CUDA has turned into CRAP (cuModuleLoad fails, bug in compiler/driver ?)


CUDA Driver API cuModuleLoad fails as shown in this video:

cuModuleLoad raises a floating point exception which prevents my application from running.

What is even more weird is that depending on which cuda toolkit compiler version and settings was used the 32 bit floating point version might or might not load/run or the 64 bit floating point version might or might not run.

The following winrar file contains (two versions) 32 bit and 64 bit floating point kernels and matching executables (Float vs Double):

If compiled with cuda toolkit 4.2 in debug mode the 32 bit floating point kernel will load and run.

If compiled with cuda toolkit 6.0 in release mode the 64 bit floating point kernel will load and run.

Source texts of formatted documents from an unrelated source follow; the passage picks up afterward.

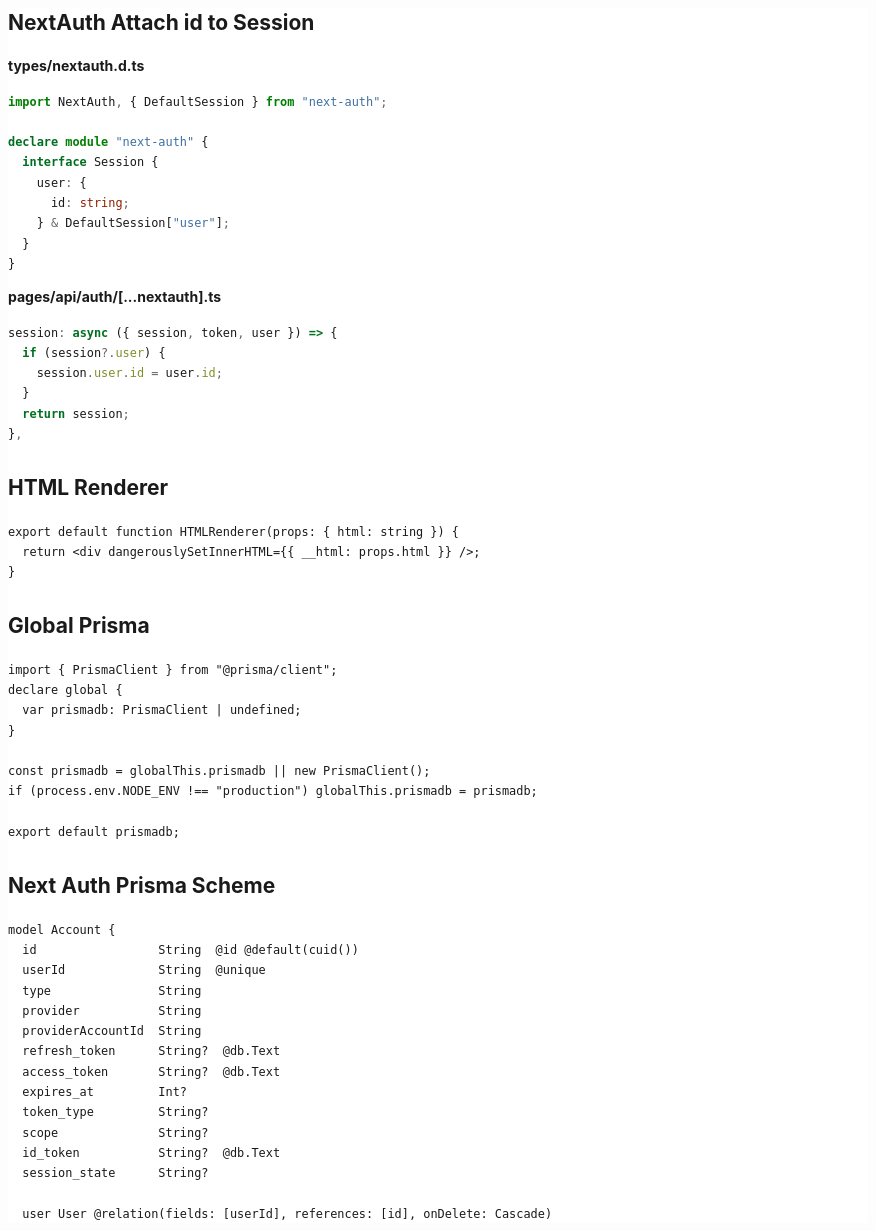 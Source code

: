 ## NextAuth Attach id to Session

**types/nextauth.d.ts**
```ts
import NextAuth, { DefaultSession } from "next-auth";

declare module "next-auth" {
  interface Session {
    user: {
      id: string;
    } & DefaultSession["user"];
  }
}
```

**pages/api/auth/\[...nextauth\].ts**
```ts
session: async ({ session, token, user }) => {
  if (session?.user) {
    session.user.id = user.id;
  }
  return session;
},
```

## HTML Renderer

```tsx
export default function HTMLRenderer(props: { html: string }) {
  return <div dangerouslySetInnerHTML={{ __html: props.html }} />;
}
```

## Global Prisma

```tsx
import { PrismaClient } from "@prisma/client";
declare global {
  var prismadb: PrismaClient | undefined;
}

const prismadb = globalThis.prismadb || new PrismaClient();
if (process.env.NODE_ENV !== "production") globalThis.prismadb = prismadb;

export default prismadb;
```

## Next Auth Prisma Scheme

```prisma
model Account {
  id                 String  @id @default(cuid())
  userId             String  @unique
  type               String
  provider           String
  providerAccountId  String
  refresh_token      String?  @db.Text
  access_token       String?  @db.Text
  expires_at         Int?
  token_type         String?
  scope              String?
  id_token           String?  @db.Text
  session_state      String?

  user User @relation(fields: [userId], references: [id], onDelete: Cascade)
``` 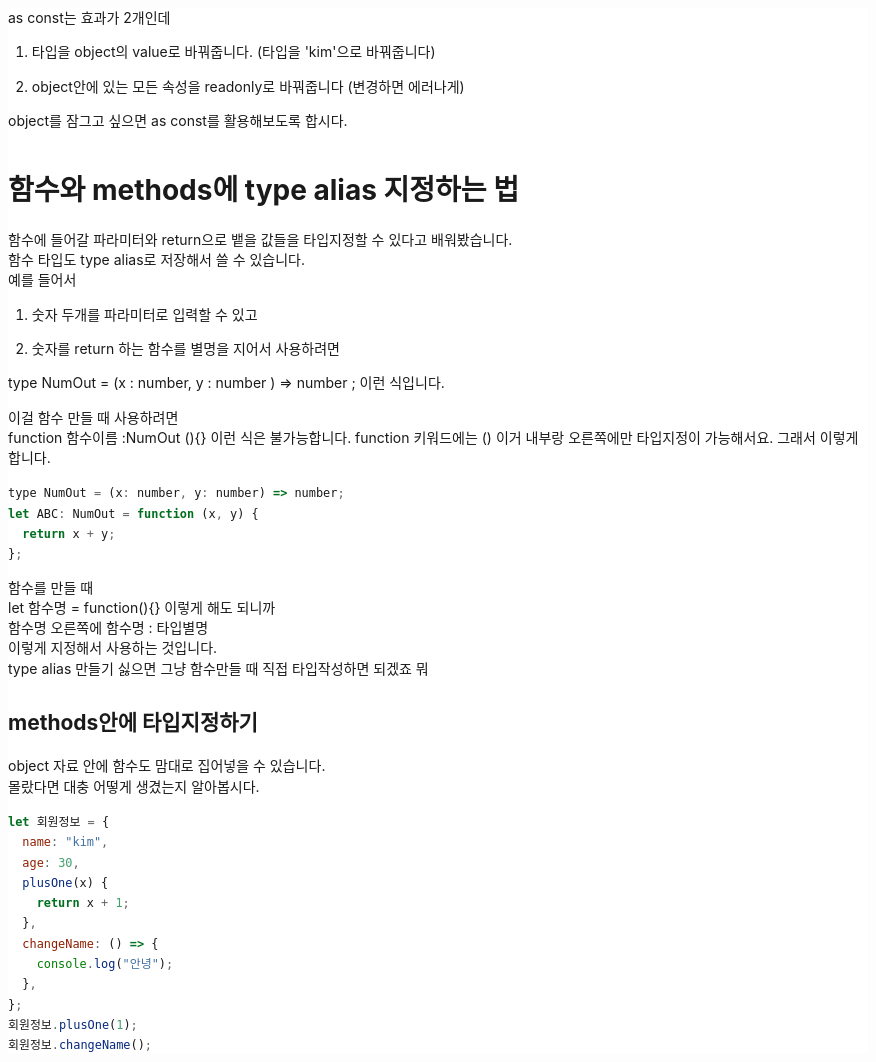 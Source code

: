 as const는 효과가 2개인데

1. 타입을 object의 value로 바꿔줍니다. (타입을 'kim'으로 바꿔줍니다)

2. object안에 있는 모든 속성을 readonly로 바꿔줍니다 (변경하면 에러나게)

object를 잠그고 싶으면 as const를 활용해보도록 합시다.

# 함수와 methods에 type alias 지정하는 법

함수에 들어갈 파라미터와 return으로 뱉을 값들을 타입지정할 수 있다고 배워봤습니다.  
함수 타입도 type alias로 저장해서 쓸 수 있습니다.  
예를 들어서

1. 숫자 두개를 파라미터로 입력할 수 있고

2. 숫자를 return 하는 함수를 별명을 지어서 사용하려면

type NumOut = (x : number, y : number ) => number ;
이런 식입니다.

이걸 함수 만들 때 사용하려면  
function 함수이름 :NumOut (){}
이런 식은 불가능합니다. function 키워드에는 () 이거 내부랑 오른쪽에만 타입지정이 가능해서요.
그래서 이렇게 합니다.

```js
type NumOut = (x: number, y: number) => number;
let ABC: NumOut = function (x, y) {
  return x + y;
};
```

함수를 만들 때  
let 함수명 = function(){} 이렇게 해도 되니까  
함수명 오른쪽에 함수명 : 타입별명  
이렇게 지정해서 사용하는 것입니다.  
type alias 만들기 싫으면 그냥 함수만들 때 직접 타입작성하면 되겠죠 뭐

## methods안에 타입지정하기

object 자료 안에 함수도 맘대로 집어넣을 수 있습니다.  
몰랐다면 대충 어떻게 생겼는지 알아봅시다.

```js
let 회원정보 = {
  name: "kim",
  age: 30,
  plusOne(x) {
    return x + 1;
  },
  changeName: () => {
    console.log("안녕");
  },
};
회원정보.plusOne(1);
회원정보.changeName();
```
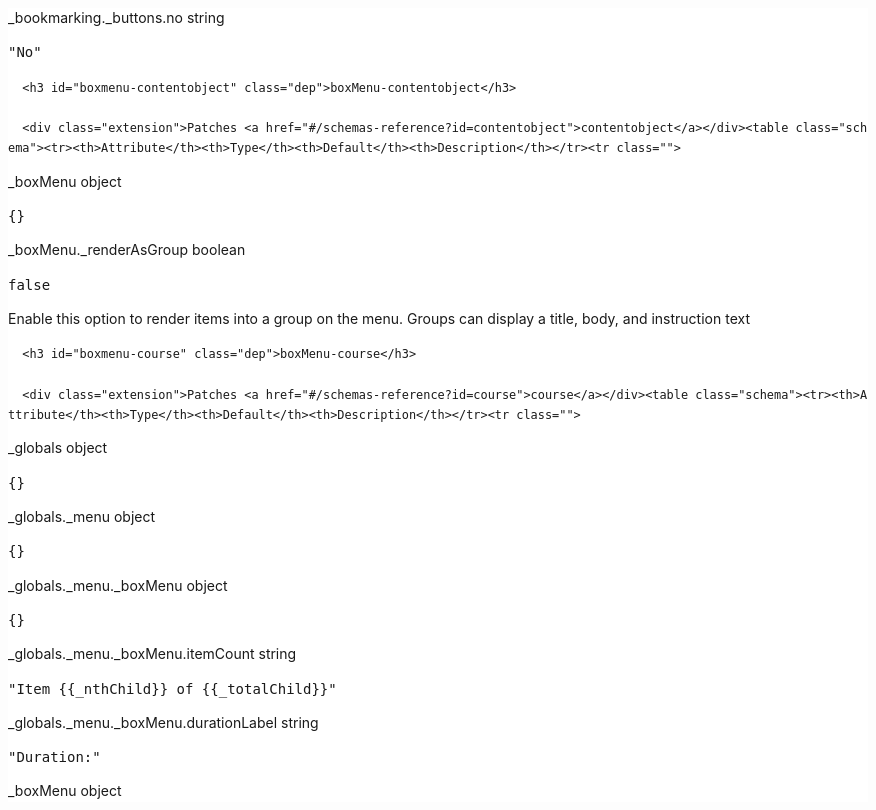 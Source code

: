 <td> </td>
</tr>
<tr class="">
<td>_bookmarking._buttons.no</td>
<td>string</td>
<td><pre>"No"</pre></td>
<td> </td>
</tr>
</table>
      
      <h3 id="boxmenu-contentobject" class="dep">boxMenu-contentobject</h3>
      
      <div class="extension">Patches <a href="#/schemas-reference?id=contentobject">contentobject</a></div><table class="schema"><tr><th>Attribute</th><th>Type</th><th>Default</th><th>Description</th></tr><tr class="">
<td>_boxMenu</td>
<td>object</td>
<td><pre>{}</pre></td>
<td> </td>
</tr>
<tr class="">
<td>_boxMenu._renderAsGroup</td>
<td>boolean</td>
<td><pre>false</pre></td>
<td>Enable this option to render items into a group on the menu. Groups can display a title, body, and instruction text</td>
</tr>
</table>
      
      <h3 id="boxmenu-course" class="dep">boxMenu-course</h3>
      
      <div class="extension">Patches <a href="#/schemas-reference?id=course">course</a></div><table class="schema"><tr><th>Attribute</th><th>Type</th><th>Default</th><th>Description</th></tr><tr class="">
<td>_globals</td>
<td>object</td>
<td><pre>{}</pre></td>
<td> </td>
</tr>
<tr class="">
<td>_globals._menu</td>
<td>object</td>
<td><pre>{}</pre></td>
<td> </td>
</tr>
<tr class="">
<td>_globals._menu._boxMenu</td>
<td>object</td>
<td><pre>{}</pre></td>
<td> </td>
</tr>
<tr class="">
<td>_globals._menu._boxMenu.itemCount</td>
<td>string</td>
<td><pre>"Item {{_nthChild}} of {{_totalChild}}"</pre></td>
<td> </td>
</tr>
<tr class="">
<td>_globals._menu._boxMenu.durationLabel</td>
<td>string</td>
<td><pre>"Duration:"</pre></td>
<td> </td>
</tr>
<tr class="">
<td>_boxMenu</td>
<td>object</td>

All others will seem to fail.

Try compiling the kernel yourself into a ptx file on your system and see the results for yourself !

If it runs it would be nice to get a video of it as proof just for the fun it !


I would suggest making the most isolated case possible. As can be seen by your video, there is quite a lot of external code that goes into calling the kernel, and the bug is probably elsewhere.

For what it’s worth, I compiled your kernel as nvcc -arch=sm_35 --ptx
(with and without -G) flag.

For -G flag I get an access violation of nvcuda.dll, a division by zero error, the app opens to a black screen, and some CUDA_SUCCESS messages, although clearly nothing is working.

Without the -G flag I get a green screen and a bunch of CUDA launch fails.

The division by zero is caused because there is no kernel loaded.

The code assumes the kernel was loaded and so forth.

If the kernel loaded properly there will be no division by zero.

I am debugging the Delphi code right now… it seems the mHandle is nil… (in the call to cuModuleLoad) that’s clearly a problem… investigating.

mCudaErrorCode := cuDeviceGet( mHandle, mNumber );

^ This API call is supposed to set the mHandle to something.

It’s returning nil/0 if mNumber is zero ? WTF ?!

According to the cuda.h header cuDeviceGet returns handles within legal range 0 to N-1.

So it returning a handle of zero seems to be valid, so that’s probably not the problem.

Thus I now believe the problem is caused by the cuda compiler and/or cuda driver generating/and/or loading the ptx instructions.

Perhaps it’s a “just-in-time bug” lol, like a “just-in-time comepiler” :)

Testing ptx instructions, floats, doubles, and just in time compiling inside the driver is well beyond “my scope”. I have no tools available to investigate problems like these ?

Perhaps nvidia also has no or limited tools available to diagnose these kinds of problems.

Any help/suggestions/tools how to debug “ptx issues” and or “just-in-time compiler/driver/bugs” is welcomed.

Little possibly insignificant update to this problem:

The test application creates a special cuda context with cuGLCtxCreate instead of cuCtxCreate. cuGLCtxCreate has been deprecated, I am not sure if using this special context is creating the problem.